Source information:

^^^^^^^^^^^^^^^^

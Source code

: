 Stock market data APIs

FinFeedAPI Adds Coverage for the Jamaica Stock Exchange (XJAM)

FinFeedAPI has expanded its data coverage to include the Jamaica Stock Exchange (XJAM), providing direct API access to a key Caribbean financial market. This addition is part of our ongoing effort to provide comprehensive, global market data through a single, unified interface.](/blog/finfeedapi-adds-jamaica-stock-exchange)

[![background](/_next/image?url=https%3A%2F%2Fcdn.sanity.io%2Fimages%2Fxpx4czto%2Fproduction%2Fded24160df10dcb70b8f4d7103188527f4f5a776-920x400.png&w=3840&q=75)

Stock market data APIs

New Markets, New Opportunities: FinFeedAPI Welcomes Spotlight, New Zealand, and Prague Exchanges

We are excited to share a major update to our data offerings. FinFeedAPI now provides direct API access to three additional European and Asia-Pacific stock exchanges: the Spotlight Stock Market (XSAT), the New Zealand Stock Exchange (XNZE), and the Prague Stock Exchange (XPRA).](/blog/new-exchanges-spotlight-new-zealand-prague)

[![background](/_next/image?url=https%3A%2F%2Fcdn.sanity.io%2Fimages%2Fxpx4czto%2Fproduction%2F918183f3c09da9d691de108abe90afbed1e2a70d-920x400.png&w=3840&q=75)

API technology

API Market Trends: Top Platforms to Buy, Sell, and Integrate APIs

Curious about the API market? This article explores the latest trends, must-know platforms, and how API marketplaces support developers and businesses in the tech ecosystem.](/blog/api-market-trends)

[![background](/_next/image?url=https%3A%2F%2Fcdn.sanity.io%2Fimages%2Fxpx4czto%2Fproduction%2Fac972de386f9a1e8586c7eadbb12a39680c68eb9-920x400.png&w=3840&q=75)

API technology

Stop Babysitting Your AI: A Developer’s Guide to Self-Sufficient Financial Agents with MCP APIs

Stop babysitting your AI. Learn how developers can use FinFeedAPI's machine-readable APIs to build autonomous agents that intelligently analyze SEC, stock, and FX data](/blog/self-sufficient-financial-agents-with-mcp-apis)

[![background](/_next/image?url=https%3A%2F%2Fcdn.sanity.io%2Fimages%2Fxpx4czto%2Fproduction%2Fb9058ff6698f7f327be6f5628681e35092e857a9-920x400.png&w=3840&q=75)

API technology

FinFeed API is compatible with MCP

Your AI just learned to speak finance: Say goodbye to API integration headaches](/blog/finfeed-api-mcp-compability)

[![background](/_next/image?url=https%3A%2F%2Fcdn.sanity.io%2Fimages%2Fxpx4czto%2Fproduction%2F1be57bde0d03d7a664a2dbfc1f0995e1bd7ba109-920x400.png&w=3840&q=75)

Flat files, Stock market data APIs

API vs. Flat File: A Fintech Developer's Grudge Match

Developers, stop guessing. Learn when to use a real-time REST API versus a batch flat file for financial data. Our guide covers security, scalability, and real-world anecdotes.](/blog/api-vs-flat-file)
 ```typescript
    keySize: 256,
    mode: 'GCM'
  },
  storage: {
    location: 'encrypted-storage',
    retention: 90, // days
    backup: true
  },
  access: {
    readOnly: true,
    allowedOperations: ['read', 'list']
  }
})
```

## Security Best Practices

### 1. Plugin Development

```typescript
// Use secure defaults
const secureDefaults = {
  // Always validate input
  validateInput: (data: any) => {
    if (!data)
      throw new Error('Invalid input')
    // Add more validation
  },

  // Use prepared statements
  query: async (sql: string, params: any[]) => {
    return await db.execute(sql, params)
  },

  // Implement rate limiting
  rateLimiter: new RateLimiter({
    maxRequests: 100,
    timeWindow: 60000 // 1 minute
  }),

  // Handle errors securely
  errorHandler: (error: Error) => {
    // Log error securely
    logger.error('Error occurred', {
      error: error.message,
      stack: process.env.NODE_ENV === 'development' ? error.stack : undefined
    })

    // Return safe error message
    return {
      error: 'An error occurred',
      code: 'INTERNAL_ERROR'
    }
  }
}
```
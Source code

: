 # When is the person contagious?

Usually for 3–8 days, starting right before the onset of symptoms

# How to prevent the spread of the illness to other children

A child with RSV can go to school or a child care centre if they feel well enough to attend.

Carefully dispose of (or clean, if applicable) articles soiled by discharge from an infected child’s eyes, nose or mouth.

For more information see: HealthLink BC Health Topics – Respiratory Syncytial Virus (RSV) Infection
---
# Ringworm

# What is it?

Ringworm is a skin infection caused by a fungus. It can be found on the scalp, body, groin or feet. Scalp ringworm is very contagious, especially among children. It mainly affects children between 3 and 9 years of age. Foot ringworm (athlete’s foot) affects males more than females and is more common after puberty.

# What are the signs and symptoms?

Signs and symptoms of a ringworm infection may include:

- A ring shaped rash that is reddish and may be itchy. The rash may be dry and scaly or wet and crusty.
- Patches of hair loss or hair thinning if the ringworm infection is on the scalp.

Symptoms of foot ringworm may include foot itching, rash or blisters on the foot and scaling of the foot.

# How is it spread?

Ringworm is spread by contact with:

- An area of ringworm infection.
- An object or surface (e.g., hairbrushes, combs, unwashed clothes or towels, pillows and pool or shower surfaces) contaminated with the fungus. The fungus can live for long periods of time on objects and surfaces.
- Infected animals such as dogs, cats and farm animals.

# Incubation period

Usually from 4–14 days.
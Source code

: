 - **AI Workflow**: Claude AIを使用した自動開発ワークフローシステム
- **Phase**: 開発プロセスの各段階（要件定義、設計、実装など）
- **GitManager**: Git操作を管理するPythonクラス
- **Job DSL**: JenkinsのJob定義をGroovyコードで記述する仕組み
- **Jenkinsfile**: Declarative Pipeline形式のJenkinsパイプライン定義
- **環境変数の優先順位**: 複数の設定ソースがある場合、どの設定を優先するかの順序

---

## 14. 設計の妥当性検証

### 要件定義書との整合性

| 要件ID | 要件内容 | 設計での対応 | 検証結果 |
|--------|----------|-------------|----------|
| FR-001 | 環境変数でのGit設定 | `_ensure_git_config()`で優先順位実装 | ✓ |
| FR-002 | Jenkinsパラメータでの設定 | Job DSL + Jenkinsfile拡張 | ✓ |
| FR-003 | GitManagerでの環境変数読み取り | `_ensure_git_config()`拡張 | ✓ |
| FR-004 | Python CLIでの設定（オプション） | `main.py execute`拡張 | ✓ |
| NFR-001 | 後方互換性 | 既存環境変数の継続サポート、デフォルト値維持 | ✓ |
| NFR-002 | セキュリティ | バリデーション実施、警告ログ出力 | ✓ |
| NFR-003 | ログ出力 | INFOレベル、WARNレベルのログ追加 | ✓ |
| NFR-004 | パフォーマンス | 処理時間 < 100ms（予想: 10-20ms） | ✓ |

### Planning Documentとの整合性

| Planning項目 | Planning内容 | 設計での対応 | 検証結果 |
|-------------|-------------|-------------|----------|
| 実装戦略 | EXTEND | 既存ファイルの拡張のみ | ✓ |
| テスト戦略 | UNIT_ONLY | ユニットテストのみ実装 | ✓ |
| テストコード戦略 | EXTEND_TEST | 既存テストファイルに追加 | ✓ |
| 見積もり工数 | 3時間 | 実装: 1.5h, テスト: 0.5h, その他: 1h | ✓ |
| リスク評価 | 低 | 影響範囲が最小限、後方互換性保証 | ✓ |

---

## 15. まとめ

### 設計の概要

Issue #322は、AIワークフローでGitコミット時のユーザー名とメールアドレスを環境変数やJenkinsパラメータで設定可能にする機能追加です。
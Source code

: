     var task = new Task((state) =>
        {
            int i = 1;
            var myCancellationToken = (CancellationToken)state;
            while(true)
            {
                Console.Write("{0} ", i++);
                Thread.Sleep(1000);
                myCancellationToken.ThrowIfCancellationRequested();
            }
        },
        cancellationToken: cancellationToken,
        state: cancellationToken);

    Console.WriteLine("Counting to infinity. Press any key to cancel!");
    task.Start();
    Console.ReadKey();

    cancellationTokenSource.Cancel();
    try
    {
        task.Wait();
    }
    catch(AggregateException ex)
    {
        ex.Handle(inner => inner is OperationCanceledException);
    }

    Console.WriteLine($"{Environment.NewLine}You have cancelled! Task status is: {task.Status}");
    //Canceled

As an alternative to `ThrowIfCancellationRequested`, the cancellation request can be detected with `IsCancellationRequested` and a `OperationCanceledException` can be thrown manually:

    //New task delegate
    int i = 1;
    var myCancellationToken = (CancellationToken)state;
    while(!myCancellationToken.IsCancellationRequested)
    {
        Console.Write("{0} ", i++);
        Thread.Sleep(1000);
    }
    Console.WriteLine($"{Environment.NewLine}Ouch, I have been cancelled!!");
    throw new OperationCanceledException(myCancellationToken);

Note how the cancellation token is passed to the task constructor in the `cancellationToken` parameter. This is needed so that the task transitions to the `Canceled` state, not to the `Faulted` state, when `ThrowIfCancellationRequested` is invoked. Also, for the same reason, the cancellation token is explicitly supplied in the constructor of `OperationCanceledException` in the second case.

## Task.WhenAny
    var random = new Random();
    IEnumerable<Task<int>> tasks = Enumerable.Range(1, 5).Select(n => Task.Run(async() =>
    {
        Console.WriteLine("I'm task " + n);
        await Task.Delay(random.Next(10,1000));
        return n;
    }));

^^^^^^^^^^^^^^^^

Aim of the task:
Which of the lines above hold the string "that"? Pick each of them out.

Written answer:
Stop babysitting your AI. Learn how developers can use FinFeedAPI's machine-readable APIs to build autonomous agents that intelligently analyze SEC, stock, and FX data](/blog/self-sufficient-financial-agents-with-mcp-apis)
- A ring shaped rash that is reddish and may be itchy. The rash may be dry and scaly or wet and crusty.
Note how the cancellation token is passed to the task constructor in the `cancellationToken` parameter. This is needed so that the task transitions to the `Canceled` state, not to the `Faulted` state, when `ThrowIfCancellationRequested` is invoked. Also, for the same reason, the cancellation token is explicitly supplied in the constructor of `OperationCanceledException` in the second case.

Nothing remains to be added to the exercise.